### EXERCISE MATERIAL

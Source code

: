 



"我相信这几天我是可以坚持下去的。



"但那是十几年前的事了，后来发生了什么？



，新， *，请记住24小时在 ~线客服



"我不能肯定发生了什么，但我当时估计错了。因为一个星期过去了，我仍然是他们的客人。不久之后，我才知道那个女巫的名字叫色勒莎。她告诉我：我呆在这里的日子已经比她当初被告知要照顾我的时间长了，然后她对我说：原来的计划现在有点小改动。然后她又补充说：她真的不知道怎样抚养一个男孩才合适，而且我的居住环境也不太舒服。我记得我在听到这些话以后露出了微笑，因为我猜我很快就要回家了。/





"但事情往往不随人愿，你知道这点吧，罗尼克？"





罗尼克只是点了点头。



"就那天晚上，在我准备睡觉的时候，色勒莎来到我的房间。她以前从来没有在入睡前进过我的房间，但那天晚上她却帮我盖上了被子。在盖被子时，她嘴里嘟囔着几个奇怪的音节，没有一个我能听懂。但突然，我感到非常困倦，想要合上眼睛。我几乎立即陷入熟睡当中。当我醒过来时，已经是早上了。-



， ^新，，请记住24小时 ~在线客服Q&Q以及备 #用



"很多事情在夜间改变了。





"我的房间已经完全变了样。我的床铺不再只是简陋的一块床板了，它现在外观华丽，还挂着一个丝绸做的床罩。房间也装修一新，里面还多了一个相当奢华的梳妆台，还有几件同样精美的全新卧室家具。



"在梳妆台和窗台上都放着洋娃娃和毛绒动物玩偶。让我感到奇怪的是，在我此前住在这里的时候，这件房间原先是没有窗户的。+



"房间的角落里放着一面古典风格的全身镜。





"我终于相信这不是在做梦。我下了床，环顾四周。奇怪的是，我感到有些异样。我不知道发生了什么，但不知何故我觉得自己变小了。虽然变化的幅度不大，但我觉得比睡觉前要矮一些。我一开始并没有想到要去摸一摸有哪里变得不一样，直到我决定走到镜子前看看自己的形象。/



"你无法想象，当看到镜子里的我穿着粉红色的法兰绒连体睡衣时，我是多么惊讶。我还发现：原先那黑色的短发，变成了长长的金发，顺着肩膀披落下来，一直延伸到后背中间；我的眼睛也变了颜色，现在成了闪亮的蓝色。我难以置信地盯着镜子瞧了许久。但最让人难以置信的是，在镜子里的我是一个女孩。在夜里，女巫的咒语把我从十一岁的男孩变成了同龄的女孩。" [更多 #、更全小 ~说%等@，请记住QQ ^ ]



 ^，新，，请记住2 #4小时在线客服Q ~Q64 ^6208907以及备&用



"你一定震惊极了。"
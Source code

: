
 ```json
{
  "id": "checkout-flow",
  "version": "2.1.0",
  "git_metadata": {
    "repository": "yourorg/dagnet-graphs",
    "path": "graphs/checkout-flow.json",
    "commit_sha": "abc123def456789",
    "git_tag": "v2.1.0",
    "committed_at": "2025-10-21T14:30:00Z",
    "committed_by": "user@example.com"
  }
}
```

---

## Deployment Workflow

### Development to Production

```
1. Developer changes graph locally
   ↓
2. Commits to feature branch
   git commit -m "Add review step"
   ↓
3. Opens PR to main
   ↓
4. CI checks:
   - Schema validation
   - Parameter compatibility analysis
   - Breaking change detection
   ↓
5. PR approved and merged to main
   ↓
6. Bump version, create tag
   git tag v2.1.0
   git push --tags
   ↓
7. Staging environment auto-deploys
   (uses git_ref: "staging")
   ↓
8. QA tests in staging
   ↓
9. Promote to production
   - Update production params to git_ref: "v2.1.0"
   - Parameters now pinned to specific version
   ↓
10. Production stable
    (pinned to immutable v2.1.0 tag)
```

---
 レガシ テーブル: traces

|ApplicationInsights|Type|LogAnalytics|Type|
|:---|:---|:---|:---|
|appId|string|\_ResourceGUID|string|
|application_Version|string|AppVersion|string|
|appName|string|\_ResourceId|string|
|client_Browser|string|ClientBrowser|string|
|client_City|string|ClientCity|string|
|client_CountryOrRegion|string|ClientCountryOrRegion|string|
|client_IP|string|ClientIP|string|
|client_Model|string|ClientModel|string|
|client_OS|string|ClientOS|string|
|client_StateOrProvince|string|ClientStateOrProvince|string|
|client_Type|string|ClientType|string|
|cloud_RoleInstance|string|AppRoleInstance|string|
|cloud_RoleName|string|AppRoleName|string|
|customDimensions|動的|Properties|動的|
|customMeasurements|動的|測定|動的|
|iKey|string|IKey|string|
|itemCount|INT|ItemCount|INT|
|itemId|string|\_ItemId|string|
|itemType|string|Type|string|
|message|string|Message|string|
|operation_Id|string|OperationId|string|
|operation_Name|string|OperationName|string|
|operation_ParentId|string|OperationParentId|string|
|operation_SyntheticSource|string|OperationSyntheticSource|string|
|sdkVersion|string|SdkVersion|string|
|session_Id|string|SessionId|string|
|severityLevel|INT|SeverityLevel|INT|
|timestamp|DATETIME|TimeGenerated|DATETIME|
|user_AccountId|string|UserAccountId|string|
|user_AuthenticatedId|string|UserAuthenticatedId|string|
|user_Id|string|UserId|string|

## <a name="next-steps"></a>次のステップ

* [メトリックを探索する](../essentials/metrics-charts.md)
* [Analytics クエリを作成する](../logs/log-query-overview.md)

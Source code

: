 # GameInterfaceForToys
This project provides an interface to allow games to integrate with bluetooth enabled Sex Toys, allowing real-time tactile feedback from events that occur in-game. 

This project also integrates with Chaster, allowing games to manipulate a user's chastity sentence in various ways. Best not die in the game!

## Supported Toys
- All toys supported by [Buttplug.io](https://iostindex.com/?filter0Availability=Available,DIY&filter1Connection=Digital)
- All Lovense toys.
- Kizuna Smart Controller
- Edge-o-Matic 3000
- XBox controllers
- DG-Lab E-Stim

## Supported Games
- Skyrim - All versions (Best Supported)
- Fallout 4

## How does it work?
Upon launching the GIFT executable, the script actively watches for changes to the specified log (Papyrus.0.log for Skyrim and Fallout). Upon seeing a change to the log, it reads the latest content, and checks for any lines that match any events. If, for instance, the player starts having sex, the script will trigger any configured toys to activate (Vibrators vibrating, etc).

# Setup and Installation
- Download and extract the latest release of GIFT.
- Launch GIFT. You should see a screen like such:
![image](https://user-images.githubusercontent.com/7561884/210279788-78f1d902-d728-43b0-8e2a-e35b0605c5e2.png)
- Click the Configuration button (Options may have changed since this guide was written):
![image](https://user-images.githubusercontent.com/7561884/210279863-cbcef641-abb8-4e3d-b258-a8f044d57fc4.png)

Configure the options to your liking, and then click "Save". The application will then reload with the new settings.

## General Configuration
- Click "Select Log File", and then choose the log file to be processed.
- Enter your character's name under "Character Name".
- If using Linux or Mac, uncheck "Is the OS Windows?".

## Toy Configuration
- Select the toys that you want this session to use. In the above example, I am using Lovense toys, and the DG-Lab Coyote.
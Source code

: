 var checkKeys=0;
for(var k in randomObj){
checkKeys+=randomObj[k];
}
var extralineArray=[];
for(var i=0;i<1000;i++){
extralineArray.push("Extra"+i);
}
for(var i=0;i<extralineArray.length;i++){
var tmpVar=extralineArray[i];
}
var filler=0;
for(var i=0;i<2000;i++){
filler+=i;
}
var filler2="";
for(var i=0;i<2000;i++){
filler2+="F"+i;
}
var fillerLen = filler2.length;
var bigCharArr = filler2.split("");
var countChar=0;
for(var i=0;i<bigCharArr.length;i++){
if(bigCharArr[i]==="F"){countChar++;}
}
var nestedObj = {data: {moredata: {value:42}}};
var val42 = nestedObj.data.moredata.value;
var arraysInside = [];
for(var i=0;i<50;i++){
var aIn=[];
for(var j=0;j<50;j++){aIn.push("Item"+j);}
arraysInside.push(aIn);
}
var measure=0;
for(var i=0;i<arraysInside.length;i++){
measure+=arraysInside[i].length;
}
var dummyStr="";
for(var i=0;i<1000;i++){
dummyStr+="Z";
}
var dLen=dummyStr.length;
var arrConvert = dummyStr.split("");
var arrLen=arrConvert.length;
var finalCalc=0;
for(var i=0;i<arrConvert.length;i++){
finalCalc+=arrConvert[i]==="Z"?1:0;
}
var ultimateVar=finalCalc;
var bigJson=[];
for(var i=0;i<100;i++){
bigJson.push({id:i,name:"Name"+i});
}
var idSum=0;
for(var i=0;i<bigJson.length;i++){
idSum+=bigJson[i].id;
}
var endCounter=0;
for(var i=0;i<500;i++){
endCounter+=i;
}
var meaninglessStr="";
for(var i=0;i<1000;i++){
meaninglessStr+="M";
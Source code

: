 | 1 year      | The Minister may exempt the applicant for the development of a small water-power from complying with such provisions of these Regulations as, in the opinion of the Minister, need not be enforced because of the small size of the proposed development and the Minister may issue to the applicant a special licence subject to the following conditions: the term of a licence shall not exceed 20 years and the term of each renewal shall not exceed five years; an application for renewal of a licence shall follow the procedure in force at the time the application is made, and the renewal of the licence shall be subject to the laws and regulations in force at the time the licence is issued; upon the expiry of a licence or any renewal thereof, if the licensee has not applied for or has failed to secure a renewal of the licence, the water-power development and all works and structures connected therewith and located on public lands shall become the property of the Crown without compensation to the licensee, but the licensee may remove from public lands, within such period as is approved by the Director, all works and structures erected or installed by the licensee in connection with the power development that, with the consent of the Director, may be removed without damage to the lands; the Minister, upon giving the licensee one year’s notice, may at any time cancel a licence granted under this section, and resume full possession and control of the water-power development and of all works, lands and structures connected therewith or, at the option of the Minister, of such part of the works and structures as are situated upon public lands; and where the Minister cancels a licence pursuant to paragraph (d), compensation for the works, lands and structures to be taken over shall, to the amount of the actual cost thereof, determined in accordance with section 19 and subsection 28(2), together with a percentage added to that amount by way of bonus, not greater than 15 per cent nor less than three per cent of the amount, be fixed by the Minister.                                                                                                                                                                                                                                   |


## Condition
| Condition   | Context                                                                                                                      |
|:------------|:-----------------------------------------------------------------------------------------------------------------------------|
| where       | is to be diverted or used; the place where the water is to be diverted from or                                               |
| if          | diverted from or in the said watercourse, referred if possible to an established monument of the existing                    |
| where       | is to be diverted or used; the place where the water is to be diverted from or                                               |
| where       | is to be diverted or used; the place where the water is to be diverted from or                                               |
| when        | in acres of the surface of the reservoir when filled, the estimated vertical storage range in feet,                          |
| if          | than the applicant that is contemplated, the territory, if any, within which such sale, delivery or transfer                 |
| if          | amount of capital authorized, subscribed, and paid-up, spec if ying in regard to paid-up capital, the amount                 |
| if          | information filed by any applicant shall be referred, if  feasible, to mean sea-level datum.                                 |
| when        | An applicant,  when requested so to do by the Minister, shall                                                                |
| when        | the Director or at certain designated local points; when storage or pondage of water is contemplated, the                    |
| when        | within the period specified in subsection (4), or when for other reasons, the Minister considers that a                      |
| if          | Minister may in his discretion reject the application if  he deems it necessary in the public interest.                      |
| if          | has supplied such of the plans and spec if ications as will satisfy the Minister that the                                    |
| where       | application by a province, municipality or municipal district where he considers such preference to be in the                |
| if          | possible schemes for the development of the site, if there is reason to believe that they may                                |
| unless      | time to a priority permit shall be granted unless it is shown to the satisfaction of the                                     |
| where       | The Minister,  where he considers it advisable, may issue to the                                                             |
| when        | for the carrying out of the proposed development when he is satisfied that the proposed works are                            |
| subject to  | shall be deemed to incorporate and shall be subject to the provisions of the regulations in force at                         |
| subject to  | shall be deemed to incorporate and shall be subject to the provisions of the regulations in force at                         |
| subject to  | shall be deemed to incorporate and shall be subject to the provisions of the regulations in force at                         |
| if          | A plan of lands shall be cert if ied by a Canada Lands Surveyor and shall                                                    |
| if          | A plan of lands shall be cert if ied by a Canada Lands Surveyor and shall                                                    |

######

■ TASK DIRECTIONS:
Scan the records above for lines with the word "split". Then report how many there are, as a bare number.

■ RESPONSE TO THE EXERCISE:
2